Study after study has found no evidence that it causes autism or other harm. Yet since 2001, vaccines used for U.S. children age 6 years or younger have come in thimerosal-free formulas — including single-dose flu shots that account for the vast majority of influenza vaccinations.

The panel voted 5-1, with one abstention, that people ages 6 months and older get a flu vaccination this fall only using single-dose formulas that are thimerosal-free.

“There is still no demonstrable evidence of harm,” one adviser, Dr. Joseph Hibbeln, a psychiatrist formerly with the National Institutes of Health, said in acknowledging the panel wasn’t following its usual practice of acting on evidence.

But he added that “whether the actual molecule is a risk or not, we have to respect the fear of mercury” that might dissuade some people from getting vaccinated.

The ACIP, created more than 60 years ago, helps the CDC determine who should be vaccinated against a long list of diseases, and when. Those recommendations have a big impact on whether insurance covers vaccinations and where they’re available.

Kennedy has long held there was a tie between thimerosal and autism, and also accused the government of hiding the danger. Thimerosal was placed on the meeting agenda shortly after Kennedy’s new vaccine advisory was named last week.

Some public health experts contend the thimerosal discussion unnecessarily raised doubt in vaccines while possibly also making them more expensive and harder to get this fall.

At the panel’s meeting Wednesday, Chrissie Juliano, executive director of the Big Cities Health Coalition, lamented the ouster of the former ACIP panel and the agenda of the new one.

Her organization, which represents large city health departments, “is deeply concerned that many routine vaccines may soon become inaccessible or unaffordable for millions of Americans if ACIP makes changes based on ideology rather than science,“ she said. ”The stakes are simply too high to let that happen.”

What is thimerosal?

Thimerosal is a preservative used in certain vaccines since the 1930s, as well as in some other medical products.

It was mostly used in multi-dose vials of vaccine, to prevent bacterial contamination as the vessel was repeatedly punctured to withdraw a dose.

Why is thimerosal controversial?

Questions about thimerosal were raised in the late 1990s because it contains a form of mercury.

It’s not the same as the toxic type found in some seafood, called methylmercury. Instead, it’s a different type called ethylmercury that the body can excrete, said Dr. Sean O’Leary of the American Academy of Pediatrics.
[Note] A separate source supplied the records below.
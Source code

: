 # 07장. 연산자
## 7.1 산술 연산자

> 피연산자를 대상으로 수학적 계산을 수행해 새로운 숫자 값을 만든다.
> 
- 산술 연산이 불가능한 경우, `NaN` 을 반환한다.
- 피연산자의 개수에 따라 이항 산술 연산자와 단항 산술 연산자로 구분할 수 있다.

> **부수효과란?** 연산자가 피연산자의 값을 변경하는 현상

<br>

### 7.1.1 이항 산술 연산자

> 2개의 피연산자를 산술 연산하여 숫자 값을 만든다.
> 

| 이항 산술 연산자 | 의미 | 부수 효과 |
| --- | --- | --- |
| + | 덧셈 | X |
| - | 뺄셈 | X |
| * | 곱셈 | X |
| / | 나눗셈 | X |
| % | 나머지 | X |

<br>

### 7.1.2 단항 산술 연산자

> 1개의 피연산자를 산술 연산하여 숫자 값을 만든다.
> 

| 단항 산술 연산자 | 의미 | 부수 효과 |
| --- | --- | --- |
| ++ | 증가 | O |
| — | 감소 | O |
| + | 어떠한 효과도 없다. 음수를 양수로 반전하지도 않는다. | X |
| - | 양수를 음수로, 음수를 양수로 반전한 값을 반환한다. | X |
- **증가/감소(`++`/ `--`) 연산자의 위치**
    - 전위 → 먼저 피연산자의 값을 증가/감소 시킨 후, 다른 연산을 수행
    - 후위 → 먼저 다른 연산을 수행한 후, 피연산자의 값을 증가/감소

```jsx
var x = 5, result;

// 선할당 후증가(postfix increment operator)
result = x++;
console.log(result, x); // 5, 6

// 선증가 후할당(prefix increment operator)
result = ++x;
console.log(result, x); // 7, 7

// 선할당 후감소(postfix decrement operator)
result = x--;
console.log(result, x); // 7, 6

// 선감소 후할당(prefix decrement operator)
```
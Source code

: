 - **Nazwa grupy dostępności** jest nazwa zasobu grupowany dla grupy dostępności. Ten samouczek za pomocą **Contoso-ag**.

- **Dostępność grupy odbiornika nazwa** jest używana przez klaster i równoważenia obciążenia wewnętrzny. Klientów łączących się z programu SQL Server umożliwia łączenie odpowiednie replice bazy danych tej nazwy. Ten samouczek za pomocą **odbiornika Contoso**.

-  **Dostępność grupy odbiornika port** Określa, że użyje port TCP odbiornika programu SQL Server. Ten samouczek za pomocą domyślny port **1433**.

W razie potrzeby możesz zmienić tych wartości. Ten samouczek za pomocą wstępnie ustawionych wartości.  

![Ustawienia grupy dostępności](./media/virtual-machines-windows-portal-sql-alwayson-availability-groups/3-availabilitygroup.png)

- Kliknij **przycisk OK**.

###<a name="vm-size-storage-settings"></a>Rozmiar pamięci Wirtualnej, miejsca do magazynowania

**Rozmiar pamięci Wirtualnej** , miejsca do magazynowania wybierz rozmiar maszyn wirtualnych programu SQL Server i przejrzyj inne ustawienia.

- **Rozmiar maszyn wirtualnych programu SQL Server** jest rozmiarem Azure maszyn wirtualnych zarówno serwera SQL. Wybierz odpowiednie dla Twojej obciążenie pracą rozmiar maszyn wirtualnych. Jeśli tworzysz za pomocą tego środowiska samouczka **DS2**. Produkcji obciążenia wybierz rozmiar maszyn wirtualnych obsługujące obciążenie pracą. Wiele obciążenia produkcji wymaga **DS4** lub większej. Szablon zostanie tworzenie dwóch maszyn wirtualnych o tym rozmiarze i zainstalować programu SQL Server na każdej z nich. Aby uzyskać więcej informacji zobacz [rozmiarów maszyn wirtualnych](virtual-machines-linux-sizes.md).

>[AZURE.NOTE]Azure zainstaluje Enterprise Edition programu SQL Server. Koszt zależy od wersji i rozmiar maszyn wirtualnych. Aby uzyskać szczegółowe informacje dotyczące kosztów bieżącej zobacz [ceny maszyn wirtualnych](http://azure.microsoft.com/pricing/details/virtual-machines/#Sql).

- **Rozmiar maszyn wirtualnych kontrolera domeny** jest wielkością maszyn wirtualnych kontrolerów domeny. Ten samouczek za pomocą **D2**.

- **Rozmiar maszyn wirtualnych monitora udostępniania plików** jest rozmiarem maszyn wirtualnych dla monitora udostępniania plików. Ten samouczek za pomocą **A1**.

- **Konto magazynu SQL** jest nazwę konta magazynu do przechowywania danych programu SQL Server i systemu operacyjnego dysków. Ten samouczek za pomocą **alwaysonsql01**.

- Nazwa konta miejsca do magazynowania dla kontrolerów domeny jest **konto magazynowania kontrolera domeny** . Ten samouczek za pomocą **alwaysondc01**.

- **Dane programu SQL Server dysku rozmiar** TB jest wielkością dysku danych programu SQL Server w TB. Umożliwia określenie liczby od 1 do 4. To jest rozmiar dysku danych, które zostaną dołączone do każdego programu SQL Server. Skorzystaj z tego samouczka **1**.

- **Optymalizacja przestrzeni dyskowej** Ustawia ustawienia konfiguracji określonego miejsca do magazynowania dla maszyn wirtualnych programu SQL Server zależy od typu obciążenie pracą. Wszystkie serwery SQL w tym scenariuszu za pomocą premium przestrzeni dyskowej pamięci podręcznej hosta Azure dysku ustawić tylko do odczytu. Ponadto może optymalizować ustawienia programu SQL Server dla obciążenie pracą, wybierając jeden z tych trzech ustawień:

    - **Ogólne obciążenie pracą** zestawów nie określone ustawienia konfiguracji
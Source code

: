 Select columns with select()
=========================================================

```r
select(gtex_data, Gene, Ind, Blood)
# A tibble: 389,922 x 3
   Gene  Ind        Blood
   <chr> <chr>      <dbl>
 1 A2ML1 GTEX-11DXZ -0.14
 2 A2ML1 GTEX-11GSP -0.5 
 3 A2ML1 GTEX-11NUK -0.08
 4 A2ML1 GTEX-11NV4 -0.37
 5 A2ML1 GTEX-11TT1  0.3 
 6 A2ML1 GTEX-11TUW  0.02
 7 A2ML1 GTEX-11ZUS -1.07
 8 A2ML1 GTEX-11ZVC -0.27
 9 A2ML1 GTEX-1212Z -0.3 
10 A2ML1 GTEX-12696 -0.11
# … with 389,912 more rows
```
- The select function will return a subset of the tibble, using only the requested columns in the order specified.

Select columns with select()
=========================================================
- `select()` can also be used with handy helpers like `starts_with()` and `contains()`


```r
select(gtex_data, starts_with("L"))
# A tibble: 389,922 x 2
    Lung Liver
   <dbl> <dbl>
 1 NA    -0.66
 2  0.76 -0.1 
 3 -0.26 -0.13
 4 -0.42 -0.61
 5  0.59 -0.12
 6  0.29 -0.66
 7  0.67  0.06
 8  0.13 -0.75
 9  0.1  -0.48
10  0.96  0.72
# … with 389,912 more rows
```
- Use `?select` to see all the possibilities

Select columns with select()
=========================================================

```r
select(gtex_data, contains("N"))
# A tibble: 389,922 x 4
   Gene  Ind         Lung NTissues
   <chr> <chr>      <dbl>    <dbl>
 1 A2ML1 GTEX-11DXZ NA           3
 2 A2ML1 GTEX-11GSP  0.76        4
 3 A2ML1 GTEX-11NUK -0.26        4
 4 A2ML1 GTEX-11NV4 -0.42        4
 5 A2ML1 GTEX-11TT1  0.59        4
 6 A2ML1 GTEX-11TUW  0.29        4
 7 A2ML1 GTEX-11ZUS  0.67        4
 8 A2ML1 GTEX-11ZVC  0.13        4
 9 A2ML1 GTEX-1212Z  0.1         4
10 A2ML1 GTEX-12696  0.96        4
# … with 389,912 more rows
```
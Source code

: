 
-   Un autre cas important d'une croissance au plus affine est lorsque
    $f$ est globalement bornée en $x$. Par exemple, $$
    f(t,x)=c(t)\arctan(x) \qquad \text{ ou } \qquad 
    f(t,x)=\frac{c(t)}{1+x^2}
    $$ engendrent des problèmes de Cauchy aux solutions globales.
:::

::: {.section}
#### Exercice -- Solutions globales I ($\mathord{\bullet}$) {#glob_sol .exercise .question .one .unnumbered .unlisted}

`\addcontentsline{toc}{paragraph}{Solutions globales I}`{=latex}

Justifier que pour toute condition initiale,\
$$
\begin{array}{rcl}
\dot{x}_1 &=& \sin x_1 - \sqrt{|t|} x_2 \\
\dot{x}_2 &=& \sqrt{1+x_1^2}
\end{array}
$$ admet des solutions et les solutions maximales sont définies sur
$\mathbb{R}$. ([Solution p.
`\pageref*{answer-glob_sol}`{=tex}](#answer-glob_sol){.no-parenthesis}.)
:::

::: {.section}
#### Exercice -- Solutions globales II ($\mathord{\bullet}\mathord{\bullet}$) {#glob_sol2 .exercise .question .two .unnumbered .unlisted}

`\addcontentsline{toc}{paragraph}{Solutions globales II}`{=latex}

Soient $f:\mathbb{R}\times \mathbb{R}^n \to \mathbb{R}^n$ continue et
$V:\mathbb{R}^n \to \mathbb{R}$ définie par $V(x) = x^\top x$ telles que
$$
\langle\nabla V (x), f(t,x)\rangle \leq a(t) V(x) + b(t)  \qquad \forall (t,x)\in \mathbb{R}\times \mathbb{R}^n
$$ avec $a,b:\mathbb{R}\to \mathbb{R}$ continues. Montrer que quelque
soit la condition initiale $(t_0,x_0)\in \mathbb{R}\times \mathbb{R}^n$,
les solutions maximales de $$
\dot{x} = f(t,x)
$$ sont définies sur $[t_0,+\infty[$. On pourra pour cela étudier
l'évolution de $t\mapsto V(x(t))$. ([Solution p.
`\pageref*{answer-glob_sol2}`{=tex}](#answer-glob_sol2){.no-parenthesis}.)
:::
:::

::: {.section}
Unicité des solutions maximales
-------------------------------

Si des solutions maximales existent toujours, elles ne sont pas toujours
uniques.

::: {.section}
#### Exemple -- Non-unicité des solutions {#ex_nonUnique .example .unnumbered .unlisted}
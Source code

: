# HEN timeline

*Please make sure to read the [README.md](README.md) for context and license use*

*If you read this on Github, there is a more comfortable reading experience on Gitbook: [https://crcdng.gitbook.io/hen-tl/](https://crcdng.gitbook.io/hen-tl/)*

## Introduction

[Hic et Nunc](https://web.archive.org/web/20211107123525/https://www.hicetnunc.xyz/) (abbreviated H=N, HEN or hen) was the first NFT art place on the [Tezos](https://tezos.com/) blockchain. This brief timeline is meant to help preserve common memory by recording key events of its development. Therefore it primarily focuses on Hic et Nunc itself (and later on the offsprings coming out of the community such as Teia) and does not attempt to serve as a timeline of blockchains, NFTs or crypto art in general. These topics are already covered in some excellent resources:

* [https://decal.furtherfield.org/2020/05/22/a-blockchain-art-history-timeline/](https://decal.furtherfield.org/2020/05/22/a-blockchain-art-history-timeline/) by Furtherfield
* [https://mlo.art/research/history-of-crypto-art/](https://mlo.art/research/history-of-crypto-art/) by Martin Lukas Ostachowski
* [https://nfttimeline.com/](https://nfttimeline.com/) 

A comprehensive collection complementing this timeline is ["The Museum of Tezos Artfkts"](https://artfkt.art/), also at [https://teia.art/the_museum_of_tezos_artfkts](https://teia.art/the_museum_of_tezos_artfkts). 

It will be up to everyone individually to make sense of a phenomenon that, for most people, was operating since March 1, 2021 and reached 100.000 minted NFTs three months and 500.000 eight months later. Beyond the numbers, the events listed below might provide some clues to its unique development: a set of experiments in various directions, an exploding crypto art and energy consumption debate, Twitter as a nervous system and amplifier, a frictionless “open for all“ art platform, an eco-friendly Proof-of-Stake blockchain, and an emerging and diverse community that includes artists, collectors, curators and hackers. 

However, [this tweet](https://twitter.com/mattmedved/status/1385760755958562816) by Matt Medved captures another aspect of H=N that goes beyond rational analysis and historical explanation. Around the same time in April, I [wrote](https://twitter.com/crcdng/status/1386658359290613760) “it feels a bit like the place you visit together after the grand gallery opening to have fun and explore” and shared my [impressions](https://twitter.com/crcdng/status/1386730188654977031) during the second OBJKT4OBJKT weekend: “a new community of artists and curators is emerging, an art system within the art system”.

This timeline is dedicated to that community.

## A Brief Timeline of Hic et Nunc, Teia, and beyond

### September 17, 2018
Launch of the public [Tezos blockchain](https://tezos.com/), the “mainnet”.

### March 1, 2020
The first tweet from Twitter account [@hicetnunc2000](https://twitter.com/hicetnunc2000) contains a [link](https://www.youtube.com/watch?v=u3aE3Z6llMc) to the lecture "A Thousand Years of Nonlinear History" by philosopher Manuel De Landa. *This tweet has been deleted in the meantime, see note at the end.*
The amount of ethylmercury per vaccine dose was small and studies found no evidence of harm. Nor was it used in all vaccines. For example, vaccines for chickenpox, polio and measles, mumps and rubella never contained it, according to the Centers for Disease Control and Prevention.

But as a precaution, the U.S. phased the preservative out of childhood vaccines. Since 2001, all vaccines routinely recommended for children age 6 and younger in the U.S. come in formulas that don’t contain thimerosal.

The exception is a small subset of flu shot formulas in multi-dose vials that could be used for adults or kids. The vast majority of children, however, get their flu vaccination from a single-dose shot instead, O’Leary said.

According to the CDC, 96% of all flu vaccines in the U.S. administered last fall and winter — and an even higher share of those used in federally funded programs — were thimerosal-free.